WHAT IS BEING ASKED:
In your reply, reproduce the lines from the first one below to the line containing "This folder contains", inclusive, exactly as they stand.

RECORD EXTRACTS:
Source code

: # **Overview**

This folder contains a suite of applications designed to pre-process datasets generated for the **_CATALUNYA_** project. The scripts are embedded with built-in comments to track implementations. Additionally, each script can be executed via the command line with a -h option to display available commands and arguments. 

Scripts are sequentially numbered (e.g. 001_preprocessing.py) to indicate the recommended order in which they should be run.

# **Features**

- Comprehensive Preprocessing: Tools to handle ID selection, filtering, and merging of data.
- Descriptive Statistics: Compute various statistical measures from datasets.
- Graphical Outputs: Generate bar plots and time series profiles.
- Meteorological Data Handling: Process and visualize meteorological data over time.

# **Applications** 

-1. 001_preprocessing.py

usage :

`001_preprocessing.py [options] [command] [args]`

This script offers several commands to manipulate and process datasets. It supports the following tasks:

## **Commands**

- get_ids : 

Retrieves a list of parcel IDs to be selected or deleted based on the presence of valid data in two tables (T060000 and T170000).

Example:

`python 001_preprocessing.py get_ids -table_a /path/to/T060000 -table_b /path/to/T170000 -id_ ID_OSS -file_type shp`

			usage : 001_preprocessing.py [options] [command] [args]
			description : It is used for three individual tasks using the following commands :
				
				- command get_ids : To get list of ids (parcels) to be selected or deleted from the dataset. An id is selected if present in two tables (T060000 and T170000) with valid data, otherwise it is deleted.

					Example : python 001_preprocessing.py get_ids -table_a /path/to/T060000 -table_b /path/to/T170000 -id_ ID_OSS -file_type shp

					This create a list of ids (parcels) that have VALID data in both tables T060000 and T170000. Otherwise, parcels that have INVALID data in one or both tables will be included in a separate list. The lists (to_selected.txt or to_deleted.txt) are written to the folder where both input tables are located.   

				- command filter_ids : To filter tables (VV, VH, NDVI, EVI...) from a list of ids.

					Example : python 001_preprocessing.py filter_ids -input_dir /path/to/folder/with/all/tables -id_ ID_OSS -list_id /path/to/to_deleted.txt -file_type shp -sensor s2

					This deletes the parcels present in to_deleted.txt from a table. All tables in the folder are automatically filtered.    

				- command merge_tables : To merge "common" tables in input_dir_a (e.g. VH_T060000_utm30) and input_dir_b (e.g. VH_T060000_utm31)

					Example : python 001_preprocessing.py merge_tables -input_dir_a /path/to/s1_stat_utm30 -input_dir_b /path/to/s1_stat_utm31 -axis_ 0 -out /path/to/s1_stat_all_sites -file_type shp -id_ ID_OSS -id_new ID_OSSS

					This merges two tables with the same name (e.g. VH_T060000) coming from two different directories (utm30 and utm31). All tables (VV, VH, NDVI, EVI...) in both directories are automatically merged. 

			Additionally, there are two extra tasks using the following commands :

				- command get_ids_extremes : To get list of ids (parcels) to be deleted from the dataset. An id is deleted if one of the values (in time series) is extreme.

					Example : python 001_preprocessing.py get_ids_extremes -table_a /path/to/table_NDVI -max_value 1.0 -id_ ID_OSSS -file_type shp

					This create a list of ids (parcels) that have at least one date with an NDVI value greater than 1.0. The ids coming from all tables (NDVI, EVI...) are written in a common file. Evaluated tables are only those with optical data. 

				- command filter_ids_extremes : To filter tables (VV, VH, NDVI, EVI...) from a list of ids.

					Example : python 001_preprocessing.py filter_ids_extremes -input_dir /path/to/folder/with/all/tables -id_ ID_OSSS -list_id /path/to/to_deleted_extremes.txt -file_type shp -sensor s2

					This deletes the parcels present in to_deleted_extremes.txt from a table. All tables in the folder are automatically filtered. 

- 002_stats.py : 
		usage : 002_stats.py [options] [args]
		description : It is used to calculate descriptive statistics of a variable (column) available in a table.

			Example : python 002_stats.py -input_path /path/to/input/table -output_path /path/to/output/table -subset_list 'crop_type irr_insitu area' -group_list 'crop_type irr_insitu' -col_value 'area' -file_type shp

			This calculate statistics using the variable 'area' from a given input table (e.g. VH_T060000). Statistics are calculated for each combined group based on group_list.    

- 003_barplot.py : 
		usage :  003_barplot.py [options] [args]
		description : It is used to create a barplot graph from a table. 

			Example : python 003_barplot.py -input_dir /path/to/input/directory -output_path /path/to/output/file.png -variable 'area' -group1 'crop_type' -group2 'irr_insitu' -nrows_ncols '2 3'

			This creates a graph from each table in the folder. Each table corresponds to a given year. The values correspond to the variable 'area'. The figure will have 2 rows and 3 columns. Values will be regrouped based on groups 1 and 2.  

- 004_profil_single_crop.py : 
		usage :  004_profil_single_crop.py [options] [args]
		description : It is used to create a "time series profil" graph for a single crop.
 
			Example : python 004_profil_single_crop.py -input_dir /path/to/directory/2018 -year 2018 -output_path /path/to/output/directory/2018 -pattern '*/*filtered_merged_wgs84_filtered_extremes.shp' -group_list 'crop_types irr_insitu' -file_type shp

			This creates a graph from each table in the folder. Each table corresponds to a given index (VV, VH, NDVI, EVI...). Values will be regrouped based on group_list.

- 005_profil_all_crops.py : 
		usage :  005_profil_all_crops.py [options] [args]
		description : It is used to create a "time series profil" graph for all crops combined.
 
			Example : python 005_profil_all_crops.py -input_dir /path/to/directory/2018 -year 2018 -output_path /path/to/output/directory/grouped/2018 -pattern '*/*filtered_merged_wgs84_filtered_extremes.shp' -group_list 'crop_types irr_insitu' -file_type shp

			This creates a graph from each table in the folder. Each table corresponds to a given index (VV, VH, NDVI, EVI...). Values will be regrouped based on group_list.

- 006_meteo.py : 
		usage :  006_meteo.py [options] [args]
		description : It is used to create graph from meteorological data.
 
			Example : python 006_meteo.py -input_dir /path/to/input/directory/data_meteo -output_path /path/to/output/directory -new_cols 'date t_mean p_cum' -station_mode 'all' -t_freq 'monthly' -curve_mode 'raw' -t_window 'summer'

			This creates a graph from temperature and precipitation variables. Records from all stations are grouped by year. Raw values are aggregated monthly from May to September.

YOUR RESPONSE:
Source code

: # **Overview**

This folder contains a suite of applications designed to pre-process datasets generated for the **_CATALUNYA_** project. The scripts are embedded with built-in comments to track implementations. Additionally, each script can be executed via the command line with a -h option to display available commands and arguments. 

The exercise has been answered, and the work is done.